It is my understanding that BC4 compression of 3D textures is supported, however, while Texture2D has a ‘Compress’ method, Texture3D does not.
My 3D texture is generated within a compute shader in Unity written to a RenderTexture, and then written to a Texture3D to be saved as an asset. However, RTs cannot be compressed, and you cannot use Graphics.CopyTexture or directly use the NativeArray to copy it over as the RenderTexture and BC4 format are different.
I understand I may be able to split the 3D texture into 2D slices and compress each slice to be combined. Is this equivalent to compressing the 3D texture? Is there an easier way?
Are you doing this at import time or at run-time? Usually textures are compressed at import time, not at run-time. Texture2D.Compress can be called at run-time, but it doesn’t compress as well as EditorUtility.CompressTexture.
There is a thread about run-time texture compression here
but as I said, run-time texture compression doesn’t give you the best results.
AFAIK, you should be able to compress each slice individually and then use CopyTexture to copy it to a 3D texture (haven’t tried it, though).

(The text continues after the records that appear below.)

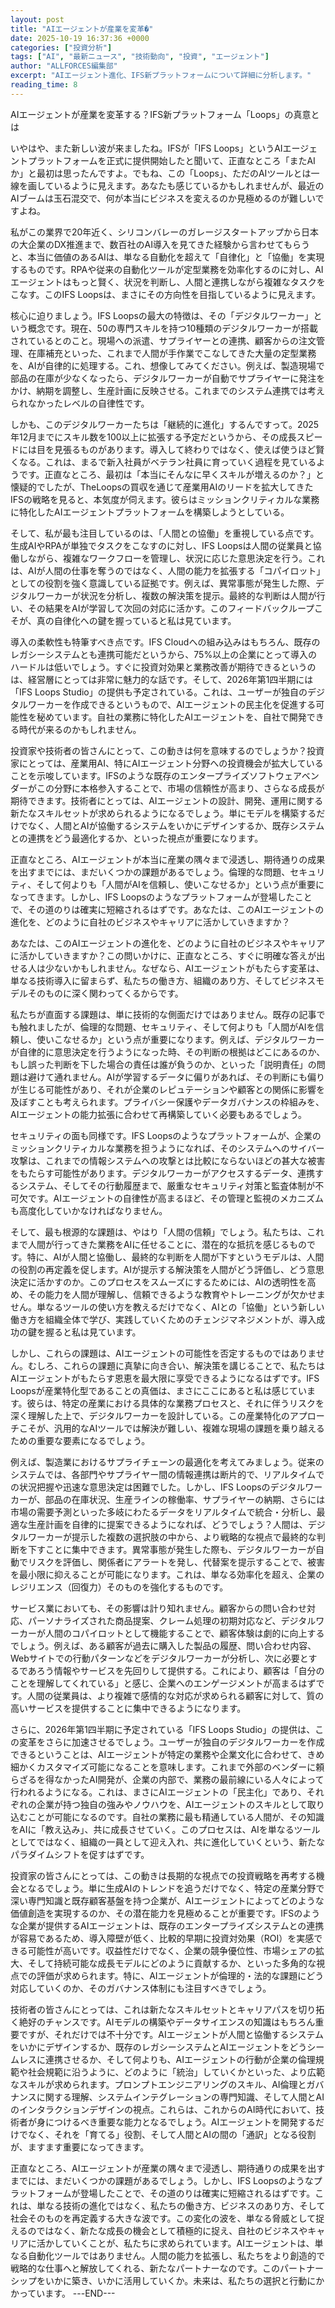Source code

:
 ```yaml
---
layout: post
title: "AIエージェントが産業を変革�"
date: 2025-10-19 16:37:36 +0000
categories: ["投資分析"]
tags: ["AI", "最新ニュース", "技術動向", "投資", "エージェント"]
author: "ALLFORCES編集部"
excerpt: "AIエージェント進化、IFS新プラットフォームについて詳細に分析します。"
reading_time: 8
---
```


AIエージェントが産業を変革する？IFS新プラットフォーム「Loops」の真意とは

いやはや、また新しい波が来ましたね。IFSが「IFS Loops」というAIエージェントプラットフォームを正式に提供開始したと聞いて、正直なところ「またAIか」と最初は思ったんですよ。でもね、この「Loops」、ただのAIツールとは一線を画しているように見えます。あなたも感じているかもしれませんが、最近のAIブームは玉石混交で、何が本当にビジネスを変えるのか見極めるのが難しいですよね。

私がこの業界で20年近く、シリコンバレーのガレージスタートアップから日本の大企業のDX推進まで、数百社のAI導入を見てきた経験から言わせてもらうと、本当に価値のあるAIは、単なる自動化を超えて「自律化」と「協働」を実現するものです。RPAや従来の自動化ツールが定型業務を効率化するのに対し、AIエージェントはもっと賢く、状況を判断し、人間と連携しながら複雑なタスクをこなす。このIFS Loopsは、まさにその方向性を目指しているように見えます。

核心に迫りましょう。IFS Loopsの最大の特徴は、その「デジタルワーカー」という概念です。現在、50の専門スキルを持つ10種類のデジタルワーカーが搭載されているとのこと。現場への派遣、サプライヤーとの連携、顧客からの注文管理、在庫補充といった、これまで人間が手作業でこなしてきた大量の定型業務を、AIが自律的に処理する。これ、想像してみてください。例えば、製造現場で部品の在庫が少なくなったら、デジタルワーカーが自動でサプライヤーに発注をかけ、納期を調整し、生産計画に反映させる。これまでのシステム連携では考えられなかったレベルの自律性です。

しかも、このデジタルワーカーたちは「継続的に進化」するんですって。2025年12月までにスキル数を100以上に拡張する予定だというから、その成長スピードには目を見張るものがあります。導入して終わりではなく、使えば使うほど賢くなる。これは、まるで新入社員がベテラン社員に育っていく過程を見ているようです。正直なところ、最初は「本当にそんなに早くスキルが増えるのか？」と懐疑的でしたが、TheLoopsの買収を通じて産業用AIのリードを拡大してきたIFSの戦略を見ると、本気度が伺えます。彼らはミッションクリティカルな業務に特化したAIエージェントプラットフォームを構築しようとしている。

そして、私が最も注目しているのは、「人間との協働」を重視している点です。生成AIやRPAが単独でタスクをこなすのに対し、IFS Loopsは人間の従業員と協働しながら、複雑なワークフローを管理し、状況に応じた意思決定を行う。これは、AIが人間の仕事を奪うのではなく、人間の能力を拡張する「コパイロット」としての役割を強く意識している証拠です。例えば、異常事態が発生した際、デジタルワーカーが状況を分析し、複数の解決策を提示。最終的な判断は人間が行い、その結果をAIが学習して次回の対応に活かす。このフィードバックループこそが、真の自律化への鍵を握っていると私は見ています。

導入の柔軟性も特筆すべき点です。IFS Cloudへの組み込みはもちろん、既存のレガシーシステムとも連携可能だというから、75%以上の企業にとって導入のハードルは低いでしょう。すぐに投資対効果と業務改善が期待できるというのは、経営層にとっては非常に魅力的な話です。そして、2026年第1四半期には「IFS Loops Studio」の提供も予定されている。これは、ユーザーが独自のデジタルワーカーを作成できるというもので、AIエージェントの民主化を促進する可能性を秘めています。自社の業務に特化したAIエージェントを、自社で開発できる時代が来るのかもしれません。

投資家や技術者の皆さんにとって、この動きは何を意味するのでしょうか？投資家にとっては、産業用AI、特にAIエージェント分野への投資機会が拡大していることを示唆しています。IFSのような既存のエンタープライズソフトウェアベンダーがこの分野に本格参入することで、市場の信頼性が高まり、さらなる成長が期待できます。技術者にとっては、AIエージェントの設計、開発、運用に関する新たなスキルセットが求められるようになるでしょう。単にモデルを構築するだけでなく、人間とAIが協働するシステムをいかにデザインするか、既存システムとの連携をどう最適化するか、といった視点が重要になります。

正直なところ、AIエージェントが本当に産業の隅々まで浸透し、期待通りの成果を出すまでには、まだいくつかの課題があるでしょう。倫理的な問題、セキュリティ、そして何よりも「人間がAIを信頼し、使いこなせるか」という点が重要になってきます。しかし、IFS Loopsのようなプラットフォームが登場したことで、その道のりは確実に短縮されるはずです。あなたは、このAIエージェントの進化を、どのように自社のビジネスやキャリアに活かしていきますか？

あなたは、このAIエージェントの進化を、どのように自社のビジネスやキャリアに活かしていきますか？この問いかけに、正直なところ、すぐに明確な答えが出せる人は少ないかもしれません。なぜなら、AIエージェントがもたらす変革は、単なる技術導入に留まらず、私たちの働き方、組織のあり方、そしてビジネスモデルそのものに深く関わってくるからです。

私たちが直面する課題は、単に技術的な側面だけではありません。既存の記事でも触れましたが、倫理的な問題、セキュリティ、そして何よりも「人間がAIを信頼し、使いこなせるか」という点が重要になります。例えば、デジタルワーカーが自律的に意思決定を行うようになった時、その判断の根拠はどこにあるのか、もし誤った判断を下した場合の責任は誰が負うのか、といった「説明責任」の問題は避けて通れません。AIが学習するデータに偏りがあれば、その判断にも偏りが生じる可能性があり、それが企業のレピュテーションや顧客との関係に影響を及ぼすことも考えられます。プライバシー保護やデータガバナンスの枠組みを、AIエージェントの能力拡張に合わせて再構築していく必要もあるでしょう。

セキュリティの面も同様です。IFS Loopsのようなプラットフォームが、企業のミッションクリティカルな業務を担うようになれば、そのシステムへのサイバー攻撃は、これまでの情報システムへの攻撃とは比較にならないほどの甚大な被害をもたらす可能性があります。デジタルワーカーがアクセスするデータ、連携するシステム、そしてその行動履歴まで、厳重なセキュリティ対策と監査体制が不可欠です。AIエージェントの自律性が高まるほど、その管理と監視のメカニズムも高度化していかなければなりません。

そして、最も根源的な課題は、やはり「人間の信頼」でしょう。私たちは、これまで人間が行ってきた業務をAIに任せることに、潜在的な抵抗を感じるものです。特に、AIが人間と協働し、最終的な判断を人間が下すというモデルは、人間の役割の再定義を促します。AIが提示する解決策を人間がどう評価し、どう意思決定に活かすのか。このプロセスをスムーズにするためには、AIの透明性を高め、その能力を人間が理解し、信頼できるような教育やトレーニングが欠かせません。単なるツールの使い方を教えるだけでなく、AIとの「協働」という新しい働き方を組織全体で学び、実践していくためのチェンジマネジメントが、導入成功の鍵を握ると私は見ています。

しかし、これらの課題は、AIエージェントの可能性を否定するものではありません。むしろ、これらの課題に真摯に向き合い、解決策を講じることで、私たちはAIエージェントがもたらす恩恵を最大限に享受できるようになるはずです。IFS Loopsが産業特化型であることの真価は、まさにここにあると私は感じています。彼らは、特定の産業における具体的な業務プロセスと、それに伴うリスクを深く理解した上で、デジタルワーカーを設計している。この産業特化のアプローチこそが、汎用的なAIツールでは解決が難しい、複雑な現場の課題を乗り越えるための重要な要素になるでしょう。

例えば、製造業におけるサプライチェーンの最適化を考えてみましょう。従来のシステムでは、各部門やサプライヤー間の情報連携は断片的で、リアルタイムでの状況把握や迅速な意思決定は困難でした。しかし、IFS Loopsのデジタルワーカーが、部品の在庫状況、生産ラインの稼働率、サプライヤーの納期、さらには市場の需要予測といった多岐にわたるデータをリアルタイムで統合・分析し、最適な生産計画を自律的に提案できるようになれば、どうでしょう？人間は、デジタルワーカーが提示した複数の選択肢の中から、より戦略的な視点で最終的な判断を下すことに集中できます。異常事態が発生した際も、デジタルワーカーが自動でリスクを評価し、関係者にアラートを発し、代替案を提示することで、被害を最小限に抑えることが可能になります。これは、単なる効率化を超え、企業のレジリエンス（回復力）そのものを強化するものです。

サービス業においても、その影響は計り知れません。顧客からの問い合わせ対応、パーソナライズされた商品提案、クレーム処理の初期対応など、デジタルワーカーが人間のコパイロットとして機能することで、顧客体験は劇的に向上するでしょう。例えば、ある顧客が過去に購入した製品の履歴、問い合わせ内容、Webサイトでの行動パターンなどをデジタルワーカーが分析し、次に必要とするであろう情報やサービスを先回りして提供する。これにより、顧客は「自分のことを理解してくれている」と感じ、企業へのエンゲージメントが高まるはずです。人間の従業員は、より複雑で感情的な対応が求められる顧客に対して、質の高いサービスを提供することに集中できるようになります。

さらに、2026年第1四半期に予定されている「IFS Loops Studio」の提供は、この変革をさらに加速させるでしょう。ユーザーが独自のデジタルワーカーを作成できるということは、AIエージェントが特定の業務や企業文化に合わせて、きめ細かくカスタマイズ可能になることを意味します。これまで外部のベンダーに頼らざるを得なかったAI開発が、企業の内部で、業務の最前線にいる人々によって行われるようになる。これは、まさにAIエージェントの「民主化」であり、それぞれの企業が持つ独自の強みやノウハウを、AIエージェントのスキルとして取り込むことが可能になるのです。自社の業務に最も精通している人間が、その知識をAIに「教え込み」、共に成長させていく。このプロセスは、AIを単なるツールとしてではなく、組織の一員として迎え入れ、共に進化していくという、新たなパラダイムシフトを促すはずです。

投資家の皆さんにとっては、この動きは長期的な視点での投資戦略を再考する機会となるでしょう。単に生成AIのトレンドを追うだけでなく、特定の産業分野で深い専門知識と既存顧客基盤を持つ企業が、AIエージェントによってどのような価値創造を実現するのか、その潜在能力を見極めることが重要です。IFSのような企業が提供するAIエージェントは、既存のエンタープライズシステムとの連携が容易であるため、導入障壁が低く、比較的早期に投資対効果（ROI）を実感できる可能性が高いです。収益性だけでなく、企業の競争優位性、市場シェアの拡大、そして持続可能な成長モデルにどのように貢献するか、といった多角的な視点での評価が求められます。特に、AIエージェントが倫理的・法的な課題にどう対応していくのか、そのガバナンス体制にも注目すべきでしょう。

技術者の皆さんにとっては、これは新たなスキルセットとキャリアパスを切り拓く絶好のチャンスです。AIモデルの構築やデータサイエンスの知識はもちろん重要ですが、それだけでは不十分です。AIエージェントが人間と協働するシステムをいかにデザインするか、既存のレガシーシステムとAIエージェントをどうシームレスに連携させるか、そして何よりも、AIエージェントの行動が企業の倫理規範や社会規範に沿うように、どのように「統治」していくかといった、より広範なスキルが求められます。プロンプトエンジニアリングのスキル、AI倫理とガバナンスに関する理解、システムインテグレーションの専門知識、そして人間とAIのインタラクションデザインの視点。これらは、これからのAI時代において、技術者が身につけるべき重要な能力となるでしょう。AIエージェントを開発するだけでなく、それを「育てる」役割、そして人間とAIの間の「通訳」となる役割が、ますます重要になってきます。

正直なところ、AIエージェントが産業の隅々まで浸透し、期待通りの成果を出すまでには、まだいくつかの課題があるでしょう。しかし、IFS Loopsのようなプラットフォームが登場したことで、その道のりは確実に短縮されるはずです。これは、単なる技術の進化ではなく、私たちの働き方、ビジネスのあり方、そして社会そのものを再定義する大きな波です。この変化の波を、単なる脅威として捉えるのではなく、新たな成長の機会として積極的に捉え、自社のビジネスやキャリアに活かしていくことが、私たちに求められています。AIエージェントは、単なる自動化ツールではありません。人間の能力を拡張し、私たちをより創造的で戦略的な仕事へと解放してくれる、新たなパートナーなのです。このパートナーシップをいかに築き、いかに活用していくか。未来は、私たちの選択と行動にかかっています。
---END---
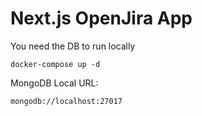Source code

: # Next.js OpenJira App
You need the DB to run locally
```
docker-compose up -d
```

MongoDB Local URL:
```
mongodb://localhost:27017
```

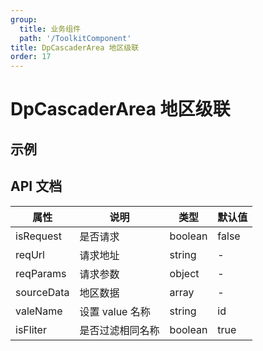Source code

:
 ```yaml
---
group:
  title: 业务组件
  path: '/ToolkitComponent'
title: DpCascaderArea 地区级联
order: 17
---
```


# DpCascaderArea 地区级联

## 示例

<code src="./demo.tsx"></code>

## API 文档

| **属性**   | **说明**         | **类型** | **默认值** |
| ---------- | ---------------- | -------- | ---------- |
| isRequest  | 是否请求         | boolean  | false      |
| reqUrl     | 请求地址         | string   | \-         |
| reqParams  | 请求参数         | object   | \-         |
| sourceData | 地区数据         | array    | \-         |
| valeName   | 设置 value 名称  | string   | id         |
| isFliter   | 是否过滤相同名称 | boolean  | true       |
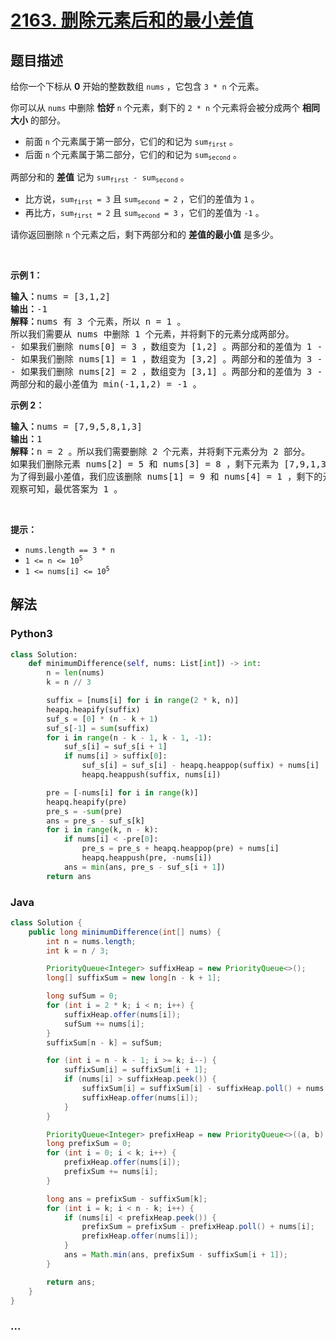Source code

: # [2163. 删除元素后和的最小差值](https://leetcode-cn.com/problems/minimum-difference-in-sums-after-removal-of-elements)

## 题目描述

<!-- 这里写题目描述 -->

<p>给你一个下标从 <strong>0</strong>&nbsp;开始的整数数组&nbsp;<code>nums</code>&nbsp;，它包含&nbsp;<code>3 * n</code>&nbsp;个元素。</p>

<p>你可以从 <code>nums</code>&nbsp;中删除 <strong>恰好</strong>&nbsp;<code>n</code>&nbsp;个元素，剩下的 <code>2 * n</code>&nbsp;个元素将会被分成两个 <strong>相同大小</strong>&nbsp;的部分。</p>

<ul>
	<li>前面&nbsp;<code>n</code>&nbsp;个元素属于第一部分，它们的和记为&nbsp;<code>sum<sub>first</sub></code>&nbsp;。</li>
	<li>后面&nbsp;<code>n</code>&nbsp;个元素属于第二部分，它们的和记为&nbsp;<code>sum<sub>second</sub></code>&nbsp;。</li>
</ul>

<p>两部分和的 <strong>差值</strong>&nbsp;记为&nbsp;<code>sum<sub>first</sub> - sum<sub>second</sub></code>&nbsp;。</p>

<ul>
	<li>比方说，<code>sum<sub>first</sub> = 3</code> 且&nbsp;<code>sum<sub>second</sub> = 2</code>&nbsp;，它们的差值为&nbsp;<code>1</code>&nbsp;。</li>
	<li>再比方，<code>sum<sub>first</sub> = 2</code> 且&nbsp;<code>sum<sub>second</sub> = 3</code>&nbsp;，它们的差值为&nbsp;<code>-1</code>&nbsp;。</li>
</ul>

<p>请你返回删除 <code>n</code>&nbsp;个元素之后，剩下两部分和的 <strong>差值的最小值</strong>&nbsp;是多少。</p>

<p>&nbsp;</p>

<p><strong>示例 1：</strong></p>

<pre><b>输入：</b>nums = [3,1,2]
<b>输出：</b>-1
<b>解释：</b>nums 有 3 个元素，所以 n = 1 。
所以我们需要从 nums 中删除 1 个元素，并将剩下的元素分成两部分。
- 如果我们删除 nums[0] = 3 ，数组变为 [1,2] 。两部分和的差值为 1 - 2 = -1 。
- 如果我们删除 nums[1] = 1 ，数组变为 [3,2] 。两部分和的差值为 3 - 2 = 1 。
- 如果我们删除 nums[2] = 2 ，数组变为 [3,1] 。两部分和的差值为 3 - 1 = 2 。
两部分和的最小差值为 min(-1,1,2) = -1 。
</pre>

<p><strong>示例 2：</strong></p>

<pre><b>输入：</b>nums = [7,9,5,8,1,3]
<b>输出：</b>1
<b>解释：</b>n = 2 。所以我们需要删除 2 个元素，并将剩下元素分为 2 部分。
如果我们删除元素 nums[2] = 5 和 nums[3] = 8 ，剩下元素为 [7,9,1,3] 。和的差值为 (7+9) - (1+3) = 12 。
为了得到最小差值，我们应该删除 nums[1] = 9 和 nums[4] = 1 ，剩下的元素为 [7,5,8,3] 。和的差值为 (7+5) - (8+3) = 1 。
观察可知，最优答案为 1 。
</pre>

<p>&nbsp;</p>

<p><strong>提示：</strong></p>

<ul>
	<li><code>nums.length == 3 * n</code></li>
	<li><code>1 &lt;= n &lt;= 10<sup>5</sup></code></li>
	<li><code>1 &lt;= nums[i] &lt;= 10<sup>5</sup></code></li>
</ul>


## 解法

<!-- 这里可写通用的实现逻辑 -->

<!-- tabs:start -->

### **Python3**

<!-- 这里可写当前语言的特殊实现逻辑 -->

```python
class Solution:
    def minimumDifference(self, nums: List[int]) -> int:
        n = len(nums)
        k = n // 3

        suffix = [nums[i] for i in range(2 * k, n)]
        heapq.heapify(suffix)
        suf_s = [0] * (n - k + 1)
        suf_s[-1] = sum(suffix)
        for i in range(n - k - 1, k - 1, -1):
            suf_s[i] = suf_s[i + 1]
            if nums[i] > suffix[0]:
                suf_s[i] = suf_s[i] - heapq.heappop(suffix) + nums[i]
                heapq.heappush(suffix, nums[i])

        pre = [-nums[i] for i in range(k)]
        heapq.heapify(pre)
        pre_s = -sum(pre)
        ans = pre_s - suf_s[k]
        for i in range(k, n - k):
            if nums[i] < -pre[0]:
                pre_s = pre_s + heapq.heappop(pre) + nums[i]
                heapq.heappush(pre, -nums[i])
            ans = min(ans, pre_s - suf_s[i + 1])
        return ans
```

### **Java**

<!-- 这里可写当前语言的特殊实现逻辑 -->

```java
class Solution {
    public long minimumDifference(int[] nums) {
        int n = nums.length;
        int k = n / 3;

        PriorityQueue<Integer> suffixHeap = new PriorityQueue<>();
        long[] suffixSum = new long[n - k + 1];

        long sufSum = 0;
        for (int i = 2 * k; i < n; i++) {
            suffixHeap.offer(nums[i]);
            sufSum += nums[i];
        }
        suffixSum[n - k] = sufSum;

        for (int i = n - k - 1; i >= k; i--) {
            suffixSum[i] = suffixSum[i + 1];
            if (nums[i] > suffixHeap.peek()) {
                suffixSum[i] = suffixSum[i] - suffixHeap.poll() + nums[i];
                suffixHeap.offer(nums[i]);
            }
        }

        PriorityQueue<Integer> prefixHeap = new PriorityQueue<>((a, b) -> b - a);
        long prefixSum = 0;
        for (int i = 0; i < k; i++) {
            prefixHeap.offer(nums[i]);
            prefixSum += nums[i];
        }

        long ans = prefixSum - suffixSum[k];
        for (int i = k; i < n - k; i++) {
            if (nums[i] < prefixHeap.peek()) {
                prefixSum = prefixSum - prefixHeap.poll() + nums[i];
                prefixHeap.offer(nums[i]);
            }
            ans = Math.min(ans, prefixSum - suffixSum[i + 1]);
        }

        return ans;
    }
}

```

### **...**

```

```

<!-- tabs:end -->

I can do it import time so the execution time of the compression algorithm wouldn’t be significant for me. The only reason I note that it is computed is that the texture is in a 3D RenderTexture, therefore, cannot be set to a compressed format on its own.
In Unity, 3D textures do not seem to have the same compression settings on the asset that 2D textures do.
I have heard as far as the GPU is concerned, a 3D texture is just a set of 2D slices anyway. My only concern with this sliced texture compression is if any of the compression algorithms do not perform compression independently to depth if that makes sense…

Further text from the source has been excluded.